Collected data:
►
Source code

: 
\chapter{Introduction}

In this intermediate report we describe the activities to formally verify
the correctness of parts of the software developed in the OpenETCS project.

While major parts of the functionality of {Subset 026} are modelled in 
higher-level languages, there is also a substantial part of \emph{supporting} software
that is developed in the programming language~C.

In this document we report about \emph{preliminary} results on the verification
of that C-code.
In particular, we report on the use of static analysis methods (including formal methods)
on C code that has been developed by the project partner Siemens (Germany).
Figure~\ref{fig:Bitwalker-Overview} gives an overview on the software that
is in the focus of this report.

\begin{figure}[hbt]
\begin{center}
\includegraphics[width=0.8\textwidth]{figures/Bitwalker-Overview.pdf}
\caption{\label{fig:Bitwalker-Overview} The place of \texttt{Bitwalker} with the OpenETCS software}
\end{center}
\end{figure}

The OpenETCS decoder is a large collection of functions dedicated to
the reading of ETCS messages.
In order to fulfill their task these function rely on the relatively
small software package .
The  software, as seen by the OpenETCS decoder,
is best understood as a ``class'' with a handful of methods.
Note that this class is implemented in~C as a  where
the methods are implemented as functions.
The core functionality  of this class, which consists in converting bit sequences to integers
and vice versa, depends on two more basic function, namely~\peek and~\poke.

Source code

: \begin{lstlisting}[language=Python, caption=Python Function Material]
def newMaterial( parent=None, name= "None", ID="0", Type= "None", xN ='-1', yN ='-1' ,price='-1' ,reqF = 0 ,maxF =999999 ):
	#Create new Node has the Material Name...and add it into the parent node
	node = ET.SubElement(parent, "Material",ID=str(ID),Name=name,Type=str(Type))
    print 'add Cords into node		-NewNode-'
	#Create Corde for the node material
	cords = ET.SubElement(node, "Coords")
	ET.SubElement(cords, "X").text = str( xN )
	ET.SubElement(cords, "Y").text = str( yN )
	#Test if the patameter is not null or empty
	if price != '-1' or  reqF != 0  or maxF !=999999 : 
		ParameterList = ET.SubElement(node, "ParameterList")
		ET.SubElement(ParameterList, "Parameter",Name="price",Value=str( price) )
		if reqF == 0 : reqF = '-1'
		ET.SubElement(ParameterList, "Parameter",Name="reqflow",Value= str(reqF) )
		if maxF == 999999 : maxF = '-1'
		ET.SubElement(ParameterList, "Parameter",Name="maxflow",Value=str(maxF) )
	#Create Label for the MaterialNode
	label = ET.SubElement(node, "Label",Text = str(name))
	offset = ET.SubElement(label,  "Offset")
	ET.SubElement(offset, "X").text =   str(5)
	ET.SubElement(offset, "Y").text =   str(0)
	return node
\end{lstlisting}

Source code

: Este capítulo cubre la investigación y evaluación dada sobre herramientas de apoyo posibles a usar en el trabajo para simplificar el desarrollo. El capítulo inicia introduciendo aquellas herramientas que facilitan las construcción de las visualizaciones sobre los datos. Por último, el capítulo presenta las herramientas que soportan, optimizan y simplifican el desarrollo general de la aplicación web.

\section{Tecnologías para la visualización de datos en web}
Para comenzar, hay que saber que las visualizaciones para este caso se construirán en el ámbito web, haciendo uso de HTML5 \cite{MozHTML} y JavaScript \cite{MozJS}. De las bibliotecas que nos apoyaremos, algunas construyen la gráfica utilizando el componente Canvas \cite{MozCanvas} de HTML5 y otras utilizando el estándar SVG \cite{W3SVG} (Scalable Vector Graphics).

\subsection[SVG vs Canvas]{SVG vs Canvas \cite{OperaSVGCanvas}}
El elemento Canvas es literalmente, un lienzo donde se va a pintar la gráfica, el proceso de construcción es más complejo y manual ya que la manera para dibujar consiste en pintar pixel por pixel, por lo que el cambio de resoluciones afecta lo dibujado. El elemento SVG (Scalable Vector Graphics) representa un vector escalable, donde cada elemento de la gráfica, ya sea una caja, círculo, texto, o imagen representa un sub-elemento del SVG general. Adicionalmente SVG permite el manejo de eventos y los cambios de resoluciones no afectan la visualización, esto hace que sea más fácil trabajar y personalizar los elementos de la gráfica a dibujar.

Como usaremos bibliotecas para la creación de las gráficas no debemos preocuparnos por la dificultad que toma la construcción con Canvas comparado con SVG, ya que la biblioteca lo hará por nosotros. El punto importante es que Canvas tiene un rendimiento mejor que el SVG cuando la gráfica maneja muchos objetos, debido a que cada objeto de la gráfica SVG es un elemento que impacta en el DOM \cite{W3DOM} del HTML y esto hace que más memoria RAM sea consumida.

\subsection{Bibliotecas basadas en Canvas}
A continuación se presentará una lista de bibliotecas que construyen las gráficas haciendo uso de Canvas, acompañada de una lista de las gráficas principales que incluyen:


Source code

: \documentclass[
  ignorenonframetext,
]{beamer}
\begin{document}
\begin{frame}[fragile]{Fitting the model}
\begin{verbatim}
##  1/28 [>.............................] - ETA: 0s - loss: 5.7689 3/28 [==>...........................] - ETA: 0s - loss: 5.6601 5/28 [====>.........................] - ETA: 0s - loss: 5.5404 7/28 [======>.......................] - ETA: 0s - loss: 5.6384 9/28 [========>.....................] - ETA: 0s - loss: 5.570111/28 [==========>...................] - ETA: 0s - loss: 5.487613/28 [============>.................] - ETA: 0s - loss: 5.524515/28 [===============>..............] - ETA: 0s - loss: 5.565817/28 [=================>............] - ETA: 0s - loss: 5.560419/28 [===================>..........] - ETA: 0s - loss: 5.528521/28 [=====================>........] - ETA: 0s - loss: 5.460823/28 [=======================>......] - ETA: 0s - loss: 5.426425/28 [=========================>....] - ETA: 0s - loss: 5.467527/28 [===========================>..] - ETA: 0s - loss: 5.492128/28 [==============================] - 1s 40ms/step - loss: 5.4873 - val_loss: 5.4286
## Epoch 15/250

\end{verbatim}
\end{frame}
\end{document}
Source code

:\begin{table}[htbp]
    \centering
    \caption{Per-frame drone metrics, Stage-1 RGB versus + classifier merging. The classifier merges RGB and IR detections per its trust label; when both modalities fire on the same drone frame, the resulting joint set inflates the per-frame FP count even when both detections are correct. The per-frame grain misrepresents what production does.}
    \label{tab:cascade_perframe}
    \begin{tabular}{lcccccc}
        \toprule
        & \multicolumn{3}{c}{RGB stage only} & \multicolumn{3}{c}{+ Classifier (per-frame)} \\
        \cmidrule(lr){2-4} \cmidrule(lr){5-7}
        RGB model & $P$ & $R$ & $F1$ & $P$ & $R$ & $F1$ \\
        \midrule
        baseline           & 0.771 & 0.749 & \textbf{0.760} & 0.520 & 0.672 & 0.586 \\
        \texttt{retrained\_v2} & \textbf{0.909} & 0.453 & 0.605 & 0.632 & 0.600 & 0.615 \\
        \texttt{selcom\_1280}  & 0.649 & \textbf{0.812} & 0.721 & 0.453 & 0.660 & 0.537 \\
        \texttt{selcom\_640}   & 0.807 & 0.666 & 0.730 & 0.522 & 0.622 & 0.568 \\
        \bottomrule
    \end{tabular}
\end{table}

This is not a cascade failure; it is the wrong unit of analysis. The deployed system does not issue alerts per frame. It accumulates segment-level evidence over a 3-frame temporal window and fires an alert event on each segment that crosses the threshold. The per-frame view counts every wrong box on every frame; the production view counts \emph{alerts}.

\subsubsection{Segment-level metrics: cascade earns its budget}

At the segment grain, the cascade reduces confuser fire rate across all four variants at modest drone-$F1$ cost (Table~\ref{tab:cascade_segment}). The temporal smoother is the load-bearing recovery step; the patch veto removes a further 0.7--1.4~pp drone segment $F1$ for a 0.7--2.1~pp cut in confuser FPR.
◄
TASK ITEM:
Lines containing the string "begin" above: how many are there? Answer with the number only.

TASK SOLUTION:
8